▶

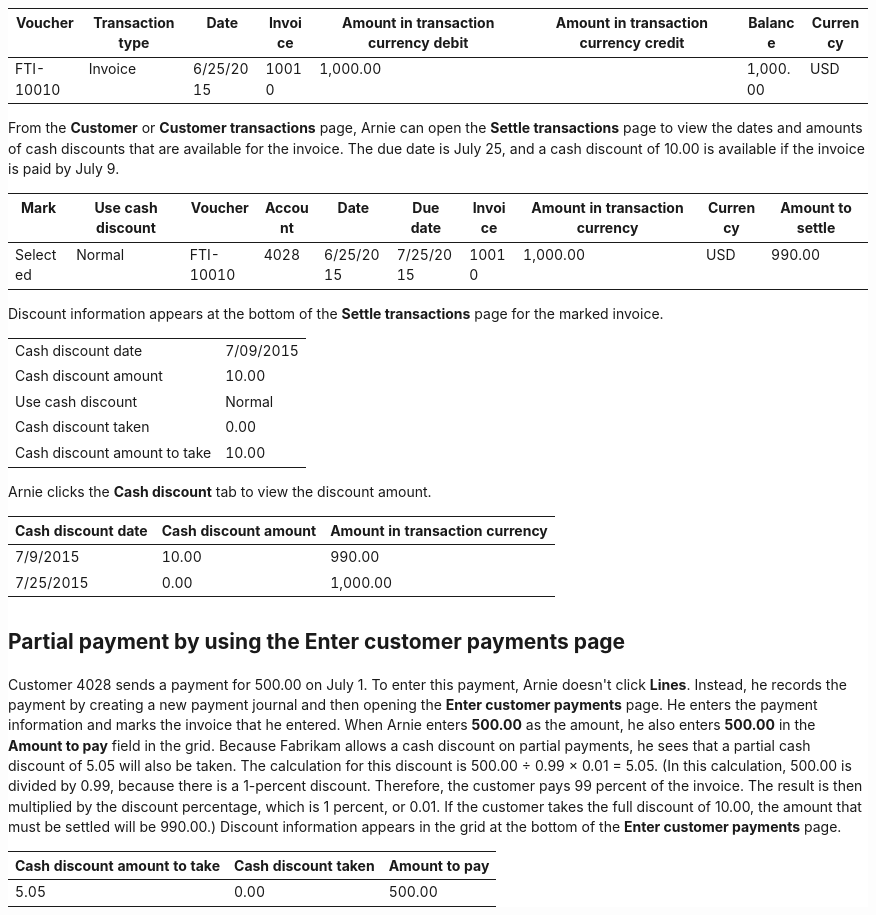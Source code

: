 | Voucher   | Transaction type | Date      | Invoice | Amount in transaction currency debit | Amount in transaction currency credit | Balance  | Currency |
|-----------|------------------|-----------|---------|--------------------------------------|---------------------------------------|----------|----------|
| FTI-10010 | Invoice          | 6/25/2015 | 10010   | 1,000.00                             |                                       | 1,000.00 | USD      |

From the **Customer** or **Customer transactions** page, Arnie can open the **Settle transactions** page to view the dates and amounts of cash discounts that are available for the invoice. The due date is July 25, and a cash discount of 10.00 is available if the invoice is paid by July 9.

| Mark     | Use cash discount | Voucher   | Account | Date      | Due date  | Invoice | Amount in transaction currency | Currency | Amount to settle |
|----------|-------------------|-----------|---------|-----------|-----------|---------|--------------------------------|----------|------------------|
| Selected | Normal            | FTI-10010 | 4028    | 6/25/2015 | 7/25/2015 | 10010   | 1,000.00                       | USD      | 990.00           |

Discount information appears at the bottom of the **Settle transactions** page for the marked invoice.

|                              |           |
|------------------------------|-----------|
| Cash discount date           | 7/09/2015 |
| Cash discount amount         | 10.00     |
| Use cash discount            | Normal    |
| Cash discount taken          | 0.00      |
| Cash discount amount to take | 10.00     |

Arnie clicks the **Cash discount** tab to view the discount amount.

| Cash discount date | Cash discount amount | Amount in transaction currency |
|--------------------|----------------------|--------------------------------|
| 7/9/2015           | 10.00                | 990.00                         |
| 7/25/2015          | 0.00                 | 1,000.00                       |

## Partial payment by using the Enter customer payments page
Customer 4028 sends a payment for 500.00 on July 1. To enter this payment, Arnie doesn't click **Lines**. Instead, he records the payment by creating a new payment journal and then opening the **Enter customer payments** page. He enters the payment information and marks the invoice that he entered. When Arnie enters **500.00** as the amount, he also enters **500.00** in the **Amount to pay** field in the grid. Because Fabrikam allows a cash discount on partial payments, he sees that a partial cash discount of 5.05 will also be taken. The calculation for this discount is 500.00 ÷ 0.99 × 0.01 = 5.05. (In this calculation, 500.00 is divided by 0.99, because there is a 1-percent discount. Therefore, the customer pays 99 percent of the invoice. The result is then multiplied by the discount percentage, which is 1 percent, or 0.01. If the customer takes the full discount of 10.00, the amount that must be settled will be 990.00.) Discount information appears in the grid at the bottom of the **Enter customer payments** page.

| Cash discount amount to take | Cash discount taken | Amount to pay |
|------------------------------|---------------------|---------------|
| 5.05                         | 0.00                | 500.00        |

◀

Nothing but an exact copy is asked for: the lines from the start of the records through the line with "amount | Amount in transaction currency |", both ends included, minus any pictures.

Source code

: | Voucher   | Transaction type | Date      | Invoice | Amount in transaction currency debit | Amount in transaction currency credit | Balance  | Currency |
|-----------|------------------|-----------|---------|--------------------------------------|---------------------------------------|----------|----------|
| FTI-10010 | Invoice          | 6/25/2015 | 10010   | 1,000.00                             |                                       | 1,000.00 | USD      |

From the **Customer** or **Customer transactions** page, Arnie can open the **Settle transactions** page to view the dates and amounts of cash discounts that are available for the invoice. The due date is July 25, and a cash discount of 10.00 is available if the invoice is paid by July 9.

| Mark     | Use cash discount | Voucher   | Account | Date      | Due date  | Invoice | Amount in transaction currency | Currency | Amount to settle |
|----------|-------------------|-----------|---------|-----------|-----------|---------|--------------------------------|----------|------------------|
| Selected | Normal            | FTI-10010 | 4028    | 6/25/2015 | 7/25/2015 | 10010   | 1,000.00                       | USD      | 990.00           |

Discount information appears at the bottom of the **Settle transactions** page for the marked invoice.

|                              |           |
|------------------------------|-----------|
| Cash discount date           | 7/09/2015 |
| Cash discount amount         | 10.00     |
| Use cash discount            | Normal    |
| Cash discount taken          | 0.00      |
| Cash discount amount to take | 10.00     |

Arnie clicks the **Cash discount** tab to view the discount amount.

| Cash discount date | Cash discount amount | Amount in transaction currency |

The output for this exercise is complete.